== Records for the exercise ==
<<<<

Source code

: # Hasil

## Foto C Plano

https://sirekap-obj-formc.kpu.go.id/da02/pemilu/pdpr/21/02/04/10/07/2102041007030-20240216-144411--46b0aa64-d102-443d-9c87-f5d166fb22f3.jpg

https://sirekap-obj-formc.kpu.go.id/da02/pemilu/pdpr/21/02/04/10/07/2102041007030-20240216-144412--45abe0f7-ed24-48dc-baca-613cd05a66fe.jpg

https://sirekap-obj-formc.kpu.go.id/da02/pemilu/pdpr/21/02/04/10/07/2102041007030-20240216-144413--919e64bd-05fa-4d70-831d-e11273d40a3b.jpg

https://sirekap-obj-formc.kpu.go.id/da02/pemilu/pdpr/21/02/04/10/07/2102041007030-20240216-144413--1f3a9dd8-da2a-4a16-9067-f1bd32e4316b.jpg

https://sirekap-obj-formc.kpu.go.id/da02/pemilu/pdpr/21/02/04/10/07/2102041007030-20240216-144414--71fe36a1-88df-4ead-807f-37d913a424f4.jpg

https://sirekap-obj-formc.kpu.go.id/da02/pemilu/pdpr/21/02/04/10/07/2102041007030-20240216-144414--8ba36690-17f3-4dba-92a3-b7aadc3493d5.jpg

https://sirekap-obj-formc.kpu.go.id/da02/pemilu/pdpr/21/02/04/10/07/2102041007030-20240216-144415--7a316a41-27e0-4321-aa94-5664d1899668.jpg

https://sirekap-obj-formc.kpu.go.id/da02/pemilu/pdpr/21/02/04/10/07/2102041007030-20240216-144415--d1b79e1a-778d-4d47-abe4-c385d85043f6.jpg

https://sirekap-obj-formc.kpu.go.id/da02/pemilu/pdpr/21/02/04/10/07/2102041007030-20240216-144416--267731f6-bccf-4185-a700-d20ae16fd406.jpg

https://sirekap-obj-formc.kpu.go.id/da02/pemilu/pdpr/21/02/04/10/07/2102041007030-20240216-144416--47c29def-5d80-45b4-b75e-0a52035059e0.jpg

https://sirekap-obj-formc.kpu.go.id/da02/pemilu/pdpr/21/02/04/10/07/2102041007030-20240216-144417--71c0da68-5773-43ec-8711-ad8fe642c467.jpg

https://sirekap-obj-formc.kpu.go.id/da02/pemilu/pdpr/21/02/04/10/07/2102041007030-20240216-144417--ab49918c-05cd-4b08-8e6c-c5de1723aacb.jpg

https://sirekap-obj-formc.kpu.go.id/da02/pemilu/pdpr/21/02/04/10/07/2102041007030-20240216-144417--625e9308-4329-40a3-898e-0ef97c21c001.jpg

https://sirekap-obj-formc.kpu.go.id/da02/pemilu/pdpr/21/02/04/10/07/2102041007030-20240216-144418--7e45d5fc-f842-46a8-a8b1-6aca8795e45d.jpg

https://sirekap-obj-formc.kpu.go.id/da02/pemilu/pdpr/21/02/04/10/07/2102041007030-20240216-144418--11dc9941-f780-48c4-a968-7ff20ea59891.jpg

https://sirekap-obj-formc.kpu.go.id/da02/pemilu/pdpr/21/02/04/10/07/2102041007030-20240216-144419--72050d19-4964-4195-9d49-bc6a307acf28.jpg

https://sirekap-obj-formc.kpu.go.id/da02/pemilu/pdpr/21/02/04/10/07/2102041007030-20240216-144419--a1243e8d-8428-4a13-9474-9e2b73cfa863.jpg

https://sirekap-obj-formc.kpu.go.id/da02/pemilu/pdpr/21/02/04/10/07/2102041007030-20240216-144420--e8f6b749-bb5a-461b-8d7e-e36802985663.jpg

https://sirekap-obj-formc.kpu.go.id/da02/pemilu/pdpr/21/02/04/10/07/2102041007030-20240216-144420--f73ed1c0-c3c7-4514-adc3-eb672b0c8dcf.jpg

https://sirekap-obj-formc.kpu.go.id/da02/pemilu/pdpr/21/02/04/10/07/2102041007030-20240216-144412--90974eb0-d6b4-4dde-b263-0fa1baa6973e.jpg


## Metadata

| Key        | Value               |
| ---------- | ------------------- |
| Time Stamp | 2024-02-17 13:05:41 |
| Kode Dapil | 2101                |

>>>>
<<<<

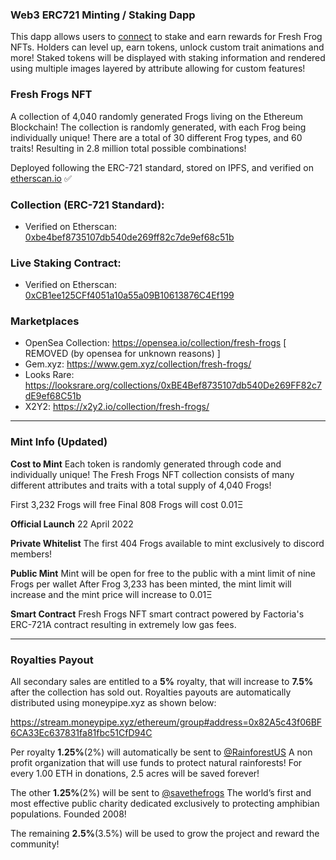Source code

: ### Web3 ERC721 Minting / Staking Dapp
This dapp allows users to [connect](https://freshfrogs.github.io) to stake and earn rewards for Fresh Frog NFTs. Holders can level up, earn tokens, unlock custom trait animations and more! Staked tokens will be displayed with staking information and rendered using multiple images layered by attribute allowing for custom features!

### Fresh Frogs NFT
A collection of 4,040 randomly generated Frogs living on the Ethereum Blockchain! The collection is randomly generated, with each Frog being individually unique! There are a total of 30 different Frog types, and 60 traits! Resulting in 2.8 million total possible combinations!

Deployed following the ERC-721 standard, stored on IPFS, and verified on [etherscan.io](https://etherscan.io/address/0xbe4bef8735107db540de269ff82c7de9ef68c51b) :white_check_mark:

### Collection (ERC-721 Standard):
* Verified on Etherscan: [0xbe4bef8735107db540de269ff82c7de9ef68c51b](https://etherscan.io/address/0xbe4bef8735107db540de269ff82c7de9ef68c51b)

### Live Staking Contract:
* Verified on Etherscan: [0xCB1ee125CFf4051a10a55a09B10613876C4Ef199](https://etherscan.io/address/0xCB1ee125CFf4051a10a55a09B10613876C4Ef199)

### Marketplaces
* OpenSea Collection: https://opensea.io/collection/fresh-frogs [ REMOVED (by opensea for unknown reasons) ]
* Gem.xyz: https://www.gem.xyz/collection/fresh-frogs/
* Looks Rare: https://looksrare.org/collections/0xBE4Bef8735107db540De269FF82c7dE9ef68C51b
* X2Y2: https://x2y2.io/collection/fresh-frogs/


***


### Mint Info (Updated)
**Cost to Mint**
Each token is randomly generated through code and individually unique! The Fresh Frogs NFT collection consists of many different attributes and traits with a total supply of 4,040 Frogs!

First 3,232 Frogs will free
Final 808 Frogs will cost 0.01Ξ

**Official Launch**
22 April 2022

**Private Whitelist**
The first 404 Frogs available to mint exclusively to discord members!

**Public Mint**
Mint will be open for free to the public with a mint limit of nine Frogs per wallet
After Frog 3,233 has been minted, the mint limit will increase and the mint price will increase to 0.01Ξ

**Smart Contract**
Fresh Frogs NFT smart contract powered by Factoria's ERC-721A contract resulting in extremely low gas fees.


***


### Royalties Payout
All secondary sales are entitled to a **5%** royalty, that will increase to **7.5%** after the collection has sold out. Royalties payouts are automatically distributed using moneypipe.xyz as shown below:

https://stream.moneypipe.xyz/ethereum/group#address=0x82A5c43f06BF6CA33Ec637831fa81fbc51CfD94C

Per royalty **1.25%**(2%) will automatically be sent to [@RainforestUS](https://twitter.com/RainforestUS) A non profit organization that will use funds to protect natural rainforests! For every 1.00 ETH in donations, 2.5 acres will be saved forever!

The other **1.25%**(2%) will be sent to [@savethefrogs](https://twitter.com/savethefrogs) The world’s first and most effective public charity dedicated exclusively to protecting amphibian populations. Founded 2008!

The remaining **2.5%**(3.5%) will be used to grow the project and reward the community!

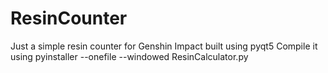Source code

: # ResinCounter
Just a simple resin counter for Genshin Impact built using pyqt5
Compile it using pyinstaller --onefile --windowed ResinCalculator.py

>>>>

Determine the number of lines in the entries that hold the string "different"; write that number and nothing else.

2